Valor econômico, v. 21, n. 5110, 20/10/2020. Política, p. A10

 

Senado referenda militarização de agências

Rafael Bitencourt

Vandson Lima

20/10/2020

 

 

Indicações estavam represadas há meses

A aprovação de 21 indicações para postos de comando nas agências reguladoras ontem no Senado voltou a evidenciar a disposição do governo de ocupar cargos de destaque na esfera federal com militares.

A maior parte dos sabatinados nas comissões foi de técnicos com experiência, no setor público ou privado, e especialização na área. Porém, os cargos de presidente ou diretor-geral dos órgãos foram dedicados a oficiais (da ativa ou da reserva) com carreira no Exército e na Marinha, exceto escolhas para Anac (aviação civil) e Antaq (transportes aquaviários).

A Comissão de Serviços de Infraestrutura (CI) aprovou Rodolfo Saboia para assumir o posto de diretor-geral da Agência Nacional de Petróleo (ANP), na cadeira de Décio Oddone. Neste caso, o indicado apresenta formação sólida, mas sem registro de atuação no mercado ou especialização nas áreas de produção, exploração ou comercialização de compostos energéticos regulados e fiscalizados.

Saboia é graduado em Ciências Navais na Escola Naval e com mestrado e doutorado pela mesma instituição. Após anos de dedicação à Marinha, entrou para reserva em 2012 como contra-almirante. O currículo entregue aos senadores sugere que ele é do mesmo círculo de convivência do ministro de Minas e Energia, Bento Albuquerque, que é almirante de esquadra.

A Comissão de Assuntos Sociais efetivou o médico e contra-almirante Antônio Barra Torres no cargo de diretor-presidente da Agência Nacional de Vigilância Sanitária (Anvisa). Ele já exercia essa função, como substituto, desde o término do mandato de William Dib. O indicado tem formação relacionada ao setor regulado e acumula experiência com atuação dentro do próprio órgão.

Torres, logo que assumiu a presidência da Anvisa, aproximou-se do presidente Jair Bolsonaro. Foi apontado pelo próprio presidente como o responsável por mantê-lo informado sobre a disposição dos órgãos sanitários dos EUA em adotar a hidroxicloroquina para tratamento da covid-19. Ele sempre teve acesso a Bolsonaro sem precisar passar pelo ministro da Saúde.

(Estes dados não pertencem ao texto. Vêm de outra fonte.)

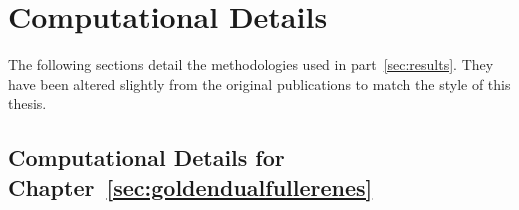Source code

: \chapter{Computational Details}
\label{sec:ComputationalDetails}

The following sections detail the methodologies used in part~\ref{sec:results}.
They have been altered slightly from the original
publications\autocite{Trombach_HollowGoldCages_2016,Trombach_stickyhardsphereLennardJonestypeclusters_2018,Trombach_GregoryNewtonproblemkissing_2018}
to match the style of this thesis.

\section{Computational Details for Chapter~\ref{sec:goldendualfullerenes}}
\label{sec:ComputationalDetailsforGoldenDualFullerenes}

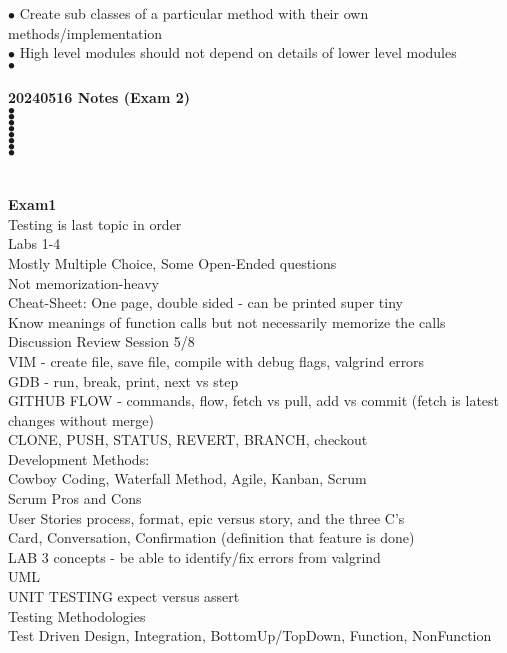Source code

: \documentclass[11pt]{article}
\begin{document}
\indent\indent $\bullet$ Create sub classes of a particular method with their own methods/implementation \\
\indent\indent $\bullet$ High level modules should not depend on details of lower level modules \\
\indent\indent $\bullet$  \\
\\
\textbf{20240516 Notes (Exam 2)}\\
\indent $\bullet$  \\
\indent $\bullet$  \\
\indent $\bullet$  \\
\indent $\bullet$  \\
\indent $\bullet$  \\
\indent $\bullet$  \\
\indent $\bullet$  \\
\indent $\bullet$  \\
\\
\\
\textbf{Exam1}\\
\indent Testing is last topic in order \\
\indent Labs 1-4 \\
\indent Mostly Multiple Choice, Some Open-Ended questions\\
\indent Not memorization-heavy \\
\indent Cheat-Sheet: One page, double sided - can be printed super tiny \\
\indent Know meanings of function calls but not necessarily memorize the calls \\
\indent Discussion Review Session 5/8\\
\indent VIM - create file, save file, compile with debug flags, valgrind errors\\
\indent GDB - run, break, print, next vs step\\
\indent GITHUB FLOW - commands, flow, fetch vs pull, add vs commit (fetch is latest changes without merge)\\
\indent\indent CLONE, PUSH, STATUS, REVERT, BRANCH, checkout\\
\indent Development Methods:\\
\indent\indent Cowboy Coding, Waterfall Method, Agile, Kanban, Scrum\\
\indent Scrum Pros and Cons \\
\indent User Stories process, format, epic versus story, and the three C's \\
\indent\indent Card, Conversation, Confirmation (definition that feature is done)\\
\indent LAB 3 concepts - be able to identify/fix errors from valgrind  \\
\indent UML \\
\indent UNIT TESTING expect versus assert \\
\indent Testing Methodologies\\
\indent\indent Test Driven Design, Integration, BottomUp/TopDown, Function, NonFunction\\
\indent \\ 
\end{document}
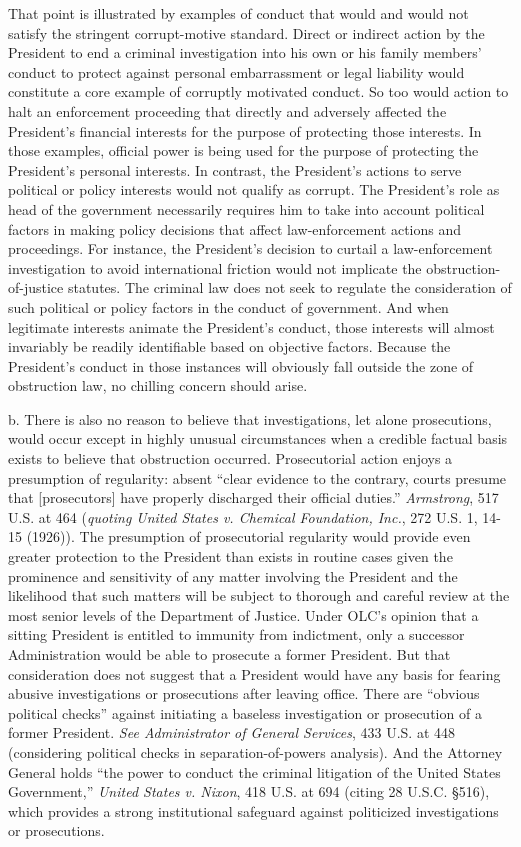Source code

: That point is illustrated by examples of conduct that would and would not satisfy the stringent corrupt-motive standard.
Direct or indirect action by the President to end a criminal investigation into his own or his family members’ conduct to protect against personal embarrassment or legal liability would constitute a core example of corruptly motivated conduct.
So too would action to halt an enforcement proceeding that directly and adversely affected the President’s financial interests for the purpose of protecting those interests.
In those examples, official power is being used for the purpose of protecting the President’s personal interests.
In contrast, the President’s actions to serve political or policy interests would not qualify as corrupt.
The President’s role as head of the government necessarily requires him to take into account political factors in making policy decisions that affect law-enforcement actions and proceedings.
For instance, the President’s decision to curtail a law-enforcement investigation to avoid international friction would not implicate the obstruction-of-justice statutes.
The criminal law does not seek to regulate the consideration of such political or policy factors in the conduct of government.
And when legitimate interests animate the President’s conduct, those interests will almost invariably be readily identifiable based on objective factors.
Because the President’s conduct in those instances will obviously fall outside the zone of obstruction law, no chilling concern should arise.

b. There is also no reason to believe that investigations, let alone prosecutions, would occur except in highly unusual circumstances when a credible factual basis exists to believe that obstruction occurred.
Prosecutorial action enjoys a presumption of regularity: absent “clear evidence to the contrary, courts presume that [prosecutors] have properly discharged their official duties.”
\textit{Armstrong}, 517 U.S. at 464 (\textit{quoting United States v. Chemical Foundation, Inc.}, 272 U.S. 1, 14-15 (1926)).
The presumption of prosecutorial regularity would provide even greater protection to the President than exists in routine cases given the prominence and sensitivity of any matter involving the President and the likelihood that such matters will be subject to thorough and careful review at the most senior levels of the Department of Justice.
Under OLC’s opinion that a sitting President is entitled to immunity from indictment, only a successor Administration would be able to prosecute a former President.
But that consideration does not suggest that a President would have any basis for fearing abusive investigations or prosecutions after leaving office.
There are “obvious political checks” against initiating a baseless investigation or prosecution of a former President.
\textit{See Administrator of General Services}, 433 U.S. at 448 (considering political checks in separation-of-powers analysis).
And the Attorney General holds “the power to conduct the criminal litigation of the United States Government,” \textit{United States v. Nixon}, 418 U.S. at 694 (citing 28 U.S.C. \S 516), which provides a strong institutional safeguard against politicized investigations or prosecutions.%

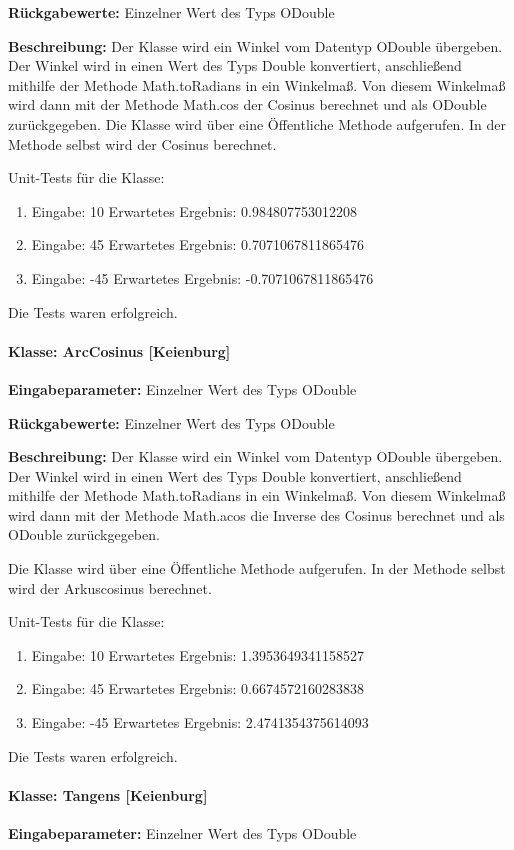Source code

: \textbf{Rückgabewerte: } Einzelner Wert des Typs ODouble
	
\textbf{Beschreibung: } Der Klasse wird ein Winkel vom Datentyp ODouble übergeben. Der Winkel wird in einen Wert des Typs Double konvertiert, anschließend mithilfe der Methode Math.toRadians in ein Winkelmaß. Von diesem Winkelmaß wird dann mit der Methode Math.cos der Cosinus berechnet und als ODouble zurückgegeben.  Die Klasse wird über eine Öffentliche Methode aufgerufen. In der Methode selbst wird der Cosinus berechnet. 
	
Unit-Tests für die Klasse: 	
\begin{enumerate}
	\item Eingabe:  10 Erwartetes Ergebnis: 0.984807753012208
	\item Eingabe:  45 Erwartetes Ergebnis: 0.7071067811865476
	\item Eingabe: -45 Erwartetes Ergebnis: -0.7071067811865476
\end{enumerate}
Die Tests waren erfolgreich.

\paragraph{Klasse: ArcCosinus [Keienburg]}
\textbf{Eingabeparameter: } Einzelner Wert des Typs ODouble

\textbf{Rückgabewerte: } Einzelner Wert des Typs ODouble

\textbf{Beschreibung: } Der Klasse wird ein Winkel vom Datentyp ODouble übergeben. Der Winkel wird in einen Wert des Typs Double konvertiert, anschließend mithilfe der Methode Math.toRadians in ein Winkelmaß. Von diesem Winkelmaß wird dann mit der Methode Math.acos die Inverse des Cosinus berechnet und als ODouble zurückgegeben.  

Die Klasse wird über eine Öffentliche Methode aufgerufen. In der Methode selbst wird der Arkuscosinus berechnet. 

Unit-Tests für die Klasse: 	
\begin{enumerate}
	\item Eingabe:  10 Erwartetes Ergebnis: 1.3953649341158527
	\item Eingabe:  45 Erwartetes Ergebnis: 0.6674572160283838
	\item Eingabe: -45 Erwartetes Ergebnis: 2.4741354375614093
\end{enumerate}
Die Tests waren erfolgreich.

\paragraph{Klasse: Tangens [Keienburg]}
\textbf{Eingabeparameter: } Einzelner Wert des Typs ODouble


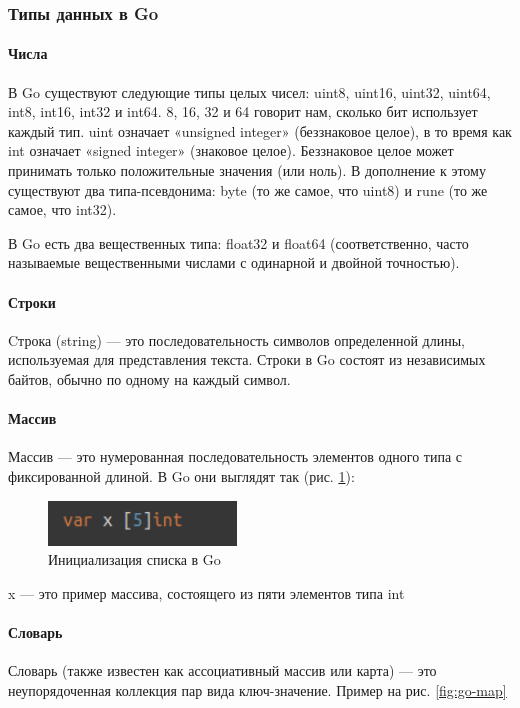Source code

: \subsubsection{Типы данных в Go}

\paragraph{Числа}
В Go существуют следующие типы целых чисел: uint8, uint16, uint32, uint64, int8, int16, int32 и int64. 8, 16, 32 и 64 говорит нам, сколько бит использует каждый тип. uint означает «unsigned integer» (беззнаковое целое), в то время как int означает «signed integer» (знаковое целое). Беззнаковое целое может принимать только положительные значения (или ноль). В дополнение к этому существуют два типа-псевдонима: byte (то же самое, что uint8) и rune (то же самое, что int32).
\par 
В Go есть два вещественных типа: float32 и float64 (соответственно, часто называемые вещественными числами с одинарной и двойной точностью).
\paragraph{Строки} 
Cтрока (string) — это последовательность символов определенной длины, используемая для представления текста. Строки в Go состоят из независимых байтов, обычно по одному на каждый символ.
\paragraph{Массив} 
Массив — это нумерованная последовательность элементов одного типа с фиксированной длиной. В Go они выглядят так (рис. \ref{fig:go-slice}):

\begin{figure}[!ht]
\centering
\includegraphics[width=5cm]{Kenenbek/images/go-slice.png}
\caption{Инициализация списка в Go}
\label{fig:go-slice}
\end{figure}

x — это пример массива, состоящего из пяти элементов типа int
\paragraph{Словарь} 
Словарь (также известен как ассоциативный массив или карта) — это неупорядоченная коллекция пар вида ключ-значение. Пример на рис. \ref{fig:go-map}

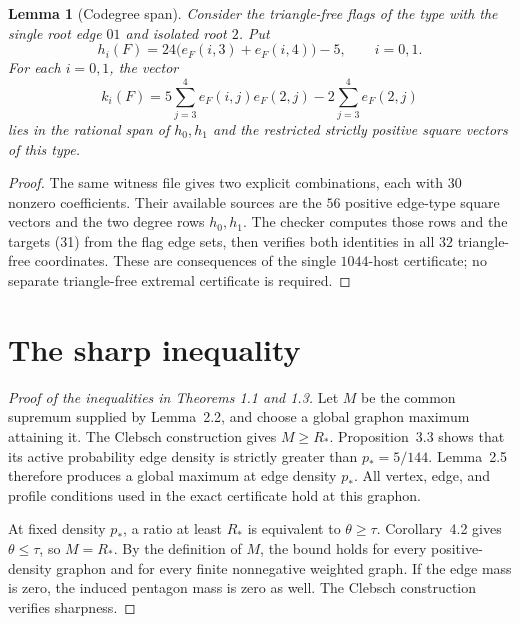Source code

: \documentclass[11pt]{amsart}
\newtheorem{lemma}[theorem]{Lemma}
\theoremstyle{definition}
\theoremstyle{remark}
\begin{document}
\begin{lemma}[Codegree span]\label{lem:codegree-span}
Consider the triangle-free flags of the type with the single root edge
\(01\) and isolated root \(2\). Put
\[
 h_i(F)=24\bigl(e_F(i,3)+e_F(i,4)\bigr)-5,\qquad i=0,1.
\]
For each \(i=0,1\), the vector
\begin{equation}
 k_i(F)=5\sum_{j=3}^4e_F(i,j)e_F(2,j)
                 -2\sum_{j=3}^4e_F(2,j)\tag{31}
\end{equation}
lies in the rational span of \(h_0,h_1\) and the restricted strictly
positive square vectors of this type.
\end{lemma}
\begin{proof}
The same witness file gives two explicit combinations, each with \(30\)
nonzero coefficients. Their available sources are the \(56\) positive
edge-type square vectors and the two degree rows \(h_0,h_1\). The checker
computes those rows and the targets (31) from the flag edge sets,
then verifies both identities in all \(32\) triangle-free coordinates.
These are consequences of the single \(1044\)-host certificate; no
separate triangle-free extremal certificate is required.
\end{proof}

\section{The sharp inequality}

\begin{proof}[Proof of the inequalities in Theorems 1.1 and 1.3]
Let \(M\) be the common supremum supplied by Lemma~2.2, and choose a
global graphon maximum attaining it. The Clebsch construction gives
\(M\ge R_*\). Proposition~3.3 shows that its active probability edge
density is strictly greater than \(p_*=5/144\). Lemma~2.5 therefore
produces a global maximum at edge density \(p_*\). All vertex, edge, and
profile conditions used in the exact certificate hold at this graphon.

At fixed density \(p_*\), a ratio at least \(R_*\) is equivalent to
\(\theta\ge\tau\). Corollary~4.2 gives \(\theta\le\tau\), so \(M=R_*\).
By the definition of \(M\), the bound holds for every positive-density
graphon and for every finite nonnegative weighted graph. If the edge mass
is zero, the induced pentagon mass is zero as well. The Clebsch
construction verifies sharpness.
\end{proof}

\end{document}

Ontem, o presidente da Telebras, Waldemar Ortunho Junior, teve sua indicação aprovada para o cargo de diretor-presidente da Autoridade Nacional de Proteção de Dados (ANPD). Com boa parte da vida profissional no Ministério da Defesa (1973-2003), Ortunho graduou-se como oficial do Exército pela Academia Militar das Agulhas Negras e como Engenheiro Eletrônico pelo Instituto Militar de Engenharia.

A ANPD, que será criada na nomeação do seu primeiro diretor-presidente, contará ainda com mais dois militares. Um deles é Arthur Sabbat, diretor de segurança da informação do Gabinete de Segurança Institucional (GSI). Outro é Joacil Rael, também da Telebras, formado em Engenharia da Computação, no Instituto Militar de Engenharia (IME).

O governo foi criticado pela indicação majoritária de técnicos com formação ou carreira militar para ANPD. Especialistas têm alertado para o risco de confundir segurança cibernética, que envolve ações de prevenção e vigilância por órgãos de inteligência, com a proteção de dados pessoais e direito à privacidade.

As indicações aprovadas, que incluem diretor da Anatel e ANA, ainda passarão pelo plenário.